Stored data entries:
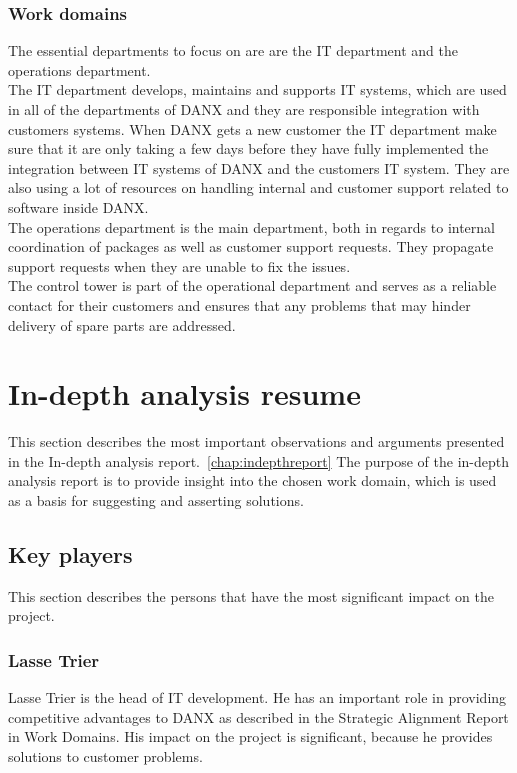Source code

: \subsubsection{Work domains}
The essential departments to focus on are are the IT department and the operations department.\\
The IT department develops, maintains and supports IT systems\cite{lasse015}, which are used in all of the departments of DANX and they are responsible integration with customers systems\cite{lasse008}. When DANX gets a new customer the IT department make sure that it are only taking a few days\cite{lasse008} before they have fully implemented the integration between IT systems of DANX and the customers IT system. They are also using a lot of resources on handling internal and customer support related to software inside DANX.\cite{lasse016}\\
The operations department is the main department, both in regards to internal coordination of packages as well as customer support requests.\cite{gert004} They propagate support requests when they are unable to fix the issues.\cite{lasse017}\\
The control tower is part of the operational department and serves as a reliable contact for their customers and ensures that any problems that may hinder delivery of spare parts are addressed\cite{gert004}.\\

\section{In-depth analysis resume}
This section describes the most important observations and arguments presented in the In-depth analysis report.~\ref{chap:indepthreport} The purpose of the in-depth analysis report is to provide insight into the chosen work domain, which is used as a basis for suggesting and asserting solutions.

\subsection{Key players}
This section describes the persons that have the most significant impact on the project.

\subsubsection{Lasse Trier}
Lasse Trier is the head of IT development. He has an important role in providing competitive advantages to DANX as described in the Strategic Alignment Report in Work Domains. His impact on the project is significant, because he provides solutions to customer problems.

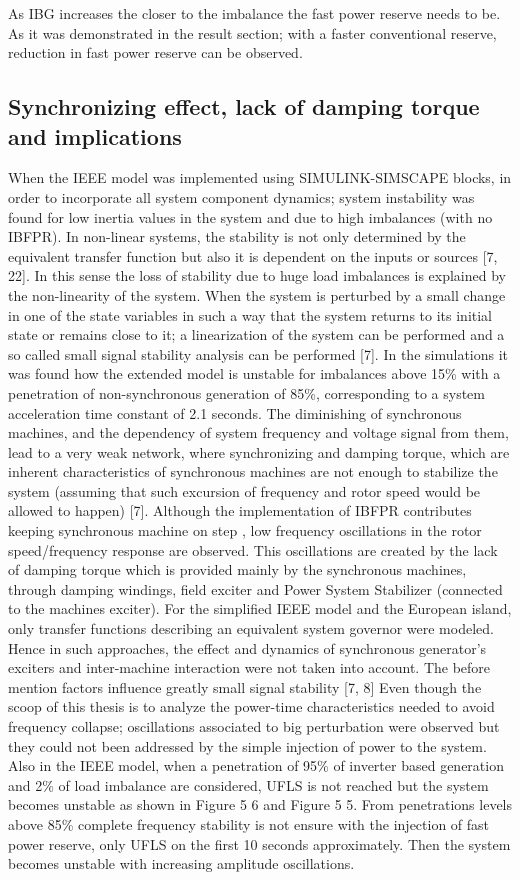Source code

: As IBG increases the closer to the imbalance the fast power reserve needs to be. As it was demonstrated in the result section; with a faster conventional reserve, reduction in fast power reserve can be observed.
\subsection{Synchronizing effect, lack of damping torque and implications}

When the IEEE model was implemented using SIMULINK-SIMSCAPE blocks, in order to incorporate all system component dynamics; system instability was found for low inertia values in the system and due to high imbalances (with no IBFPR). In non-linear systems, the stability is not only determined by the equivalent transfer function but also it is dependent on the inputs or sources [7, 22]. In this sense the loss of stability due to huge load imbalances is explained by the non-linearity of the system. When the system is perturbed by a small change in one of the state variables in such a way that the system returns to its initial state or remains close to it; a linearization of the system can be performed and a so called small signal stability analysis can be performed [7].
In the simulations it was found how the extended model is unstable for imbalances above 15\% with a penetration of non-synchronous generation of 85\%, corresponding to a system acceleration time constant of 2.1 seconds. The diminishing of synchronous machines, and the dependency of system frequency and voltage signal from them, lead to a very weak network, where synchronizing and damping torque, which are inherent characteristics of synchronous machines are not enough to stabilize the system (assuming that such excursion of frequency and rotor speed would be allowed to happen) [7]. Although the implementation of IBFPR contributes keeping synchronous machine on step , low frequency oscillations in the rotor speed/frequency response are observed. This oscillations are created by the lack of damping torque which is provided mainly by the synchronous machines, through damping windings, field exciter and Power System Stabilizer (connected to the machines exciter). For the simplified IEEE model and the European island, only transfer functions describing an equivalent system governor were modeled. Hence in such approaches, the effect and dynamics of synchronous generator’s exciters and inter-machine interaction were not taken into account. The before mention factors influence greatly small signal stability [7, 8]
Even though the scoop of this thesis is to analyze the power-time characteristics needed to avoid frequency collapse; oscillations associated to big perturbation were observed but they could not been addressed by the simple injection of power to the system. Also in the IEEE model, when a penetration of 95\% of inverter based generation and 2\% of load imbalance are considered, UFLS is not reached but the system becomes unstable as shown in Figure 5 6 and Figure 5 5. From penetrations levels above 85\% complete frequency stability is not ensure with the injection of fast power reserve, only UFLS on the first 10 seconds approximately. Then the system becomes unstable with increasing amplitude oscillations.

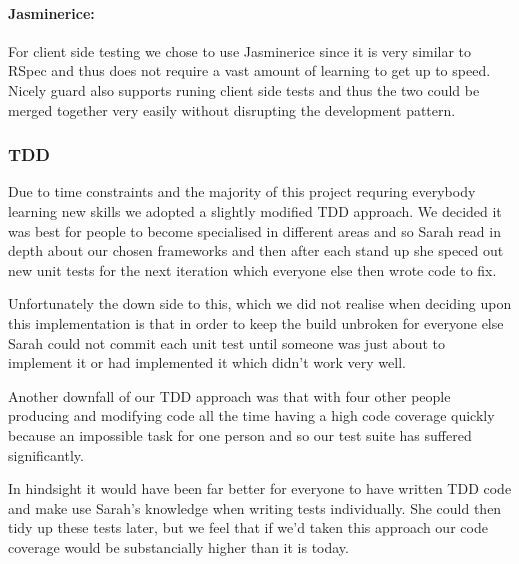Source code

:     \paragraph{Jasminerice:}
      For client side testing we chose to use Jasminerice since it is very similar to RSpec and thus does not require a vast amount of learning to get up to speed. Nicely guard also supports runing client side tests and thus the two could be merged together very easily without disrupting the development pattern.

  \subsubsection{TDD}
    Due to time constraints and the majority of this project requring everybody learning new skills we adopted a slightly modified TDD approach. We decided it was best for people to become specialised in different areas and so Sarah read in depth about our chosen frameworks and then after each stand up she speced out new unit tests for the next iteration which everyone else then wrote code to fix.

    Unfortunately the down side to this, which we did not realise when deciding upon this implementation is that in order to keep the build unbroken for everyone else Sarah could not commit each unit test until someone was just about to implement it or had implemented it which didn't work very well.

    Another downfall of our TDD approach was that with four other people producing and modifying code all the time having a high code coverage quickly because an impossible task for one person and so our test suite has suffered significantly.

    In hindsight it would have been far better for everyone to have written TDD code and make use Sarah's knowledge when writing tests individually. She could then tidy up these tests later, but we feel that if we'd taken this approach our code coverage would be substancially higher than it is today.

▶ **ACTIVITY**: Transcribe all entries above exactly. Drop the pictures.

▶ **RESPONSE BOX**:
Source code

: \subsubsection{Work domains}
The essential departments to focus on are are the IT department and the operations department.\\
The IT department develops, maintains and supports IT systems\cite{lasse015}, which are used in all of the departments of DANX and they are responsible integration with customers systems\cite{lasse008}. When DANX gets a new customer the IT department make sure that it are only taking a few days\cite{lasse008} before they have fully implemented the integration between IT systems of DANX and the customers IT system. They are also using a lot of resources on handling internal and customer support related to software inside DANX.\cite{lasse016}\\
The operations department is the main department, both in regards to internal coordination of packages as well as customer support requests.\cite{gert004} They propagate support requests when they are unable to fix the issues.\cite{lasse017}\\
The control tower is part of the operational department and serves as a reliable contact for their customers and ensures that any problems that may hinder delivery of spare parts are addressed\cite{gert004}.\\

\section{In-depth analysis resume}
This section describes the most important observations and arguments presented in the In-depth analysis report.~\ref{chap:indepthreport} The purpose of the in-depth analysis report is to provide insight into the chosen work domain, which is used as a basis for suggesting and asserting solutions.

\subsection{Key players}
This section describes the persons that have the most significant impact on the project.

\subsubsection{Lasse Trier}
Lasse Trier is the head of IT development. He has an important role in providing competitive advantages to DANX as described in the Strategic Alignment Report in Work Domains. His impact on the project is significant, because he provides solutions to customer problems.

Source code

: As IBG increases the closer to the imbalance the fast power reserve needs to be. As it was demonstrated in the result section; with a faster conventional reserve, reduction in fast power reserve can be observed.
\subsection{Synchronizing effect, lack of damping torque and implications}

When the IEEE model was implemented using SIMULINK-SIMSCAPE blocks, in order to incorporate all system component dynamics; system instability was found for low inertia values in the system and due to high imbalances (with no IBFPR). In non-linear systems, the stability is not only determined by the equivalent transfer function but also it is dependent on the inputs or sources [7, 22]. In this sense the loss of stability due to huge load imbalances is explained by the non-linearity of the system. When the system is perturbed by a small change in one of the state variables in such a way that the system returns to its initial state or remains close to it; a linearization of the system can be performed and a so called small signal stability analysis can be performed [7].
In the simulations it was found how the extended model is unstable for imbalances above 15\% with a penetration of non-synchronous generation of 85\%, corresponding to a system acceleration time constant of 2.1 seconds. The diminishing of synchronous machines, and the dependency of system frequency and voltage signal from them, lead to a very weak network, where synchronizing and damping torque, which are inherent characteristics of synchronous machines are not enough to stabilize the system (assuming that such excursion of frequency and rotor speed would be allowed to happen) [7]. Although the implementation of IBFPR contributes keeping synchronous machine on step , low frequency oscillations in the rotor speed/frequency response are observed. This oscillations are created by the lack of damping torque which is provided mainly by the synchronous machines, through damping windings, field exciter and Power System Stabilizer (connected to the machines exciter). For the simplified IEEE model and the European island, only transfer functions describing an equivalent system governor were modeled. Hence in such approaches, the effect and dynamics of synchronous generator’s exciters and inter-machine interaction were not taken into account. The before mention factors influence greatly small signal stability [7, 8]
Even though the scoop of this thesis is to analyze the power-time characteristics needed to avoid frequency collapse; oscillations associated to big perturbation were observed but they could not been addressed by the simple injection of power to the system. Also in the IEEE model, when a penetration of 95\% of inverter based generation and 2\% of load imbalance are considered, UFLS is not reached but the system becomes unstable as shown in Figure 5 6 and Figure 5 5. From penetrations levels above 85\% complete frequency stability is not ensure with the injection of fast power reserve, only UFLS on the first 10 seconds approximately. Then the system becomes unstable with increasing amplitude oscillations.

Source code

:     \paragraph{Jasminerice:}
      For client side testing we chose to use Jasminerice since it is very similar to RSpec and thus does not require a vast amount of learning to get up to speed. Nicely guard also supports runing client side tests and thus the two could be merged together very easily without disrupting the development pattern.

  \subsubsection{TDD}
    Due to time constraints and the majority of this project requring everybody learning new skills we adopted a slightly modified TDD approach. We decided it was best for people to become specialised in different areas and so Sarah read in depth about our chosen frameworks and then after each stand up she speced out new unit tests for the next iteration which everyone else then wrote code to fix.

    Unfortunately the down side to this, which we did not realise when deciding upon this implementation is that in order to keep the build unbroken for everyone else Sarah could not commit each unit test until someone was just about to implement it or had implemented it which didn't work very well.

    Another downfall of our TDD approach was that with four other people producing and modifying code all the time having a high code coverage quickly because an impossible task for one person and so our test suite has suffered significantly.

    In hindsight it would have been far better for everyone to have written TDD code and make use Sarah's knowledge when writing tests individually. She could then tidy up these tests later, but we feel that if we'd taken this approach our code coverage would be substancially higher than it is today.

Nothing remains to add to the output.